— What is required —
Entries follow. Give back exactly the lines starting at the one containing "primary grid infrastructure.|" and ending at the one containing "standby database where the OAA schemas are located.|", and no other lines.

---------------

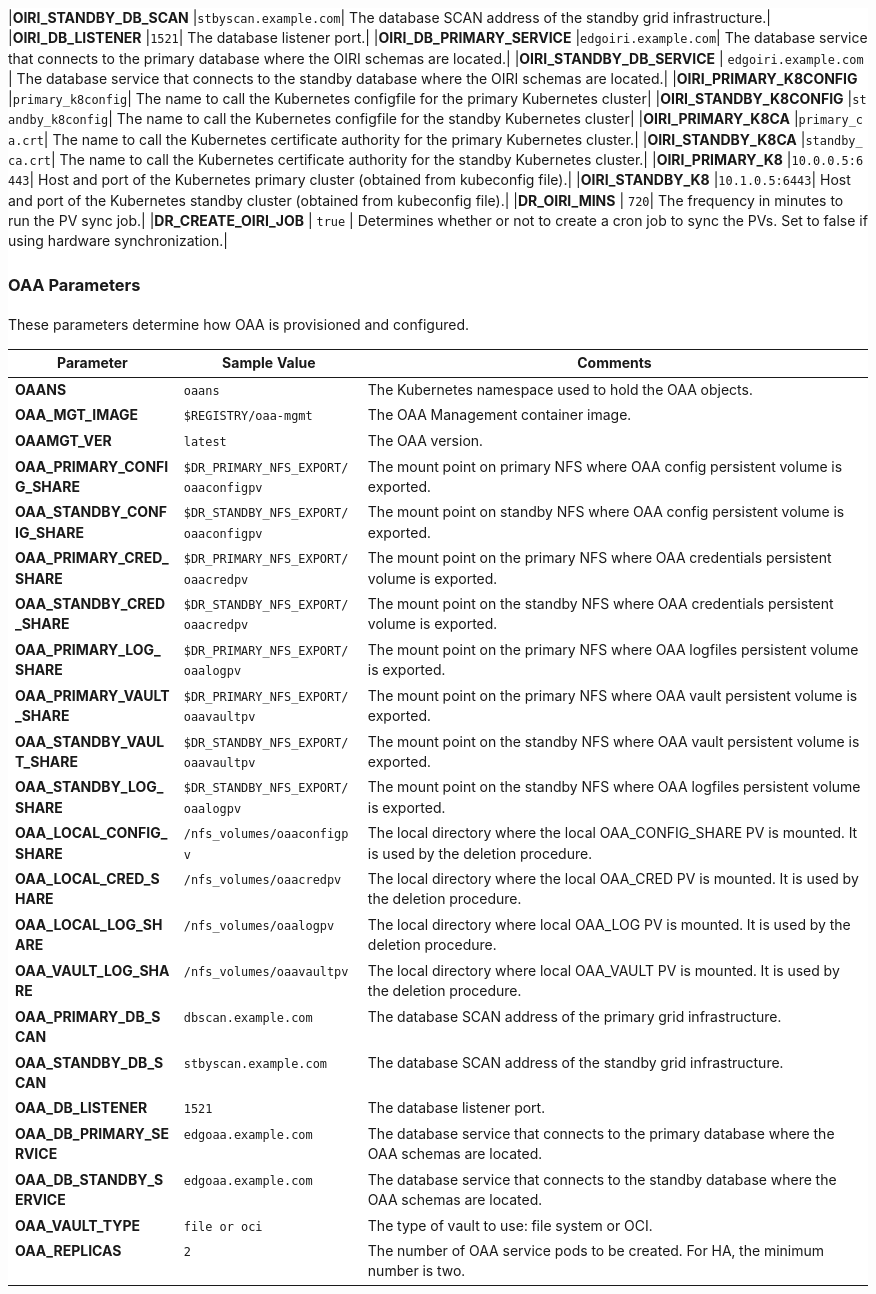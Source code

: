 |**OIRI\_STANDBY\_DB\_SCAN** |`stbyscan.example.com`| The database SCAN address of the standby grid infrastructure.|
|**OIRI\_DB\_LISTENER** |`1521`| The database listener port.|
|**OIRI\_DB\_PRIMARY\_SERVICE** |`edgoiri.example.com`| The database service that connects to the primary database where the OIRI schemas are located.|
|**OIRI\_STANDBY\_DB\_SERVICE** | `edgoiri.example.com` | The database service that connects to the standby database where the OIRI schemas are located.|
|**OIRI\_PRIMARY\_K8CONFIG** |`primary_k8config`| The name to call the Kubernetes configfile for the primary Kubernetes cluster|
|**OIRI\_STANDBY\_K8CONFIG** |`standby_k8config`| The name to call the Kubernetes configfile for the standby Kubernetes cluster|
|**OIRI\_PRIMARY\_K8CA** |`primary_ca.crt`| The name to call the Kubernetes certificate authority for the primary Kubernetes cluster.|
|**OIRI\_STANDBY\_K8CA** |`standby_ca.crt`| The name to call the Kubernetes certificate authority for the standby Kubernetes cluster.|
|**OIRI\_PRIMARY\_K8** |`10.0.0.5:6443`| Host and port of the Kubernetes primary cluster (obtained from kubeconfig file).|
|**OIRI\_STANDBY\_K8** |`10.1.0.5:6443`| Host and port of the Kubernetes standby cluster (obtained from kubeconfig file).|
|**DR\_OIRI\_MINS** | `720`| The frequency in minutes to run the PV sync job.|
|**DR\_CREATE\_OIRI\_JOB** | `true` | Determines whether or not to create a cron job to sync the PVs.  Set to false if using hardware synchronization.|

### OAA Parameters
These parameters determine how OAA is provisioned and configured.

| **Parameter** | **Sample Value** | **Comments** |
| --- | --- | --- |
|**OAANS** |`oaans`| The Kubernetes namespace used to hold the OAA objects.|
|**OAA\_MGT\_IMAGE** |`$REGISTRY/oaa-mgmt`| The OAA Management container image.|
|**OAAMGT\_VER** |`latest`| The OAA version.|
|**OAA\_PRIMARY\_CONFIG\_SHARE** |`$DR_PRIMARY_NFS_EXPORT/oaaconfigpv`| The mount point on primary NFS where OAA config persistent volume is exported.|
|**OAA\_STANDBY\_CONFIG\_SHARE** |`$DR_STANDBY_NFS_EXPORT/oaaconfigpv`| The mount point on standby NFS where OAA config persistent volume is exported.|
|**OAA\_PRIMARY\_CRED\_SHARE** |`$DR_PRIMARY_NFS_EXPORT/oaacredpv`| The mount point on the primary NFS where OAA credentials persistent volume is exported.|
|**OAA\_STANDBY\_CRED\_SHARE** |`$DR_STANDBY_NFS_EXPORT/oaacredpv`| The mount point on the standby NFS where OAA credentials persistent volume is exported.|
|**OAA\_PRIMARY\_LOG\_SHARE** |`$DR_PRIMARY_NFS_EXPORT/oaalogpv`| The mount point on the primary NFS where OAA logfiles persistent volume is exported.|
|**OAA\_PRIMARY\_VAULT\_SHARE** |`$DR_PRIMARY_NFS_EXPORT/oaavaultpv`| The mount point on the primary NFS where OAA vault persistent volume is exported.|
|**OAA\_STANDBY\_VAULT\_SHARE** |`$DR_STANDBY_NFS_EXPORT/oaavaultpv`| The mount point on the standby NFS where OAA vault persistent volume is exported.|
|**OAA\_STANDBY\_LOG\_SHARE** |`$DR_STANDBY_NFS_EXPORT/oaalogpv`| The mount point on the standby NFS where OAA logfiles persistent volume is exported.|
|**OAA\_LOCAL\_CONFIG\_SHARE** |`/nfs_volumes/oaaconfigpv`| The local directory where the local OAA_CONFIG_SHARE PV is mounted. It is used by the deletion procedure. |
|**OAA\_LOCAL\_CRED\_SHARE** |`/nfs_volumes/oaacredpv`| The local directory where the local OAA_CRED PV is mounted. It is used by the deletion procedure.|
|**OAA\_LOCAL\_LOG_SHARE** |`/nfs_volumes/oaalogpv`| The local directory where local OAA_LOG PV is mounted. It is used by the deletion procedure. |
|**OAA\_VAULT\_LOG_SHARE** |`/nfs_volumes/oaavaultpv`| The local directory where local OAA_VAULT PV is mounted. It is used by the deletion procedure. |
|**OAA\_PRIMARY\_DB\_SCAN** |`dbscan.example.com`| The database SCAN address of the primary grid infrastructure.|
|**OAA\_STANDBY\_DB\_SCAN** |`stbyscan.example.com`| The database SCAN address of the standby grid infrastructure.|
|**OAA\_DB\_LISTENER** |`1521`| The database listener port.|
|**OAA\_DB\_PRIMARY\_SERVICE** |`edgoaa.example.com`| The database service that connects to the primary database where the OAA schemas are located.|
|**OAA\_DB\_STANDBY\_SERVICE** |`edgoaa.example.com`| The database service that connects to the standby database where the OAA schemas are located.|
|**OAA\_VAULT\_TYPE** |`file or oci`| The type of vault to use: file system or OCI.|
|**OAA\_REPLICAS** |`2`| The number of OAA service pods to be created. For HA, the minimum number is two.|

---------------

— Final answer —
|**OAA\_PRIMARY\_DB\_SCAN** |`dbscan.example.com`| The database SCAN address of the primary grid infrastructure.|
|**OAA\_STANDBY\_DB\_SCAN** |`stbyscan.example.com`| The database SCAN address of the standby grid infrastructure.|
|**OAA\_DB\_LISTENER** |`1521`| The database listener port.|
|**OAA\_DB\_PRIMARY\_SERVICE** |`edgoaa.example.com`| The database service that connects to the primary database where the OAA schemas are located.|
|**OAA\_DB\_STANDBY\_SERVICE** |`edgoaa.example.com`| The database service that connects to the standby database where the OAA schemas are located.|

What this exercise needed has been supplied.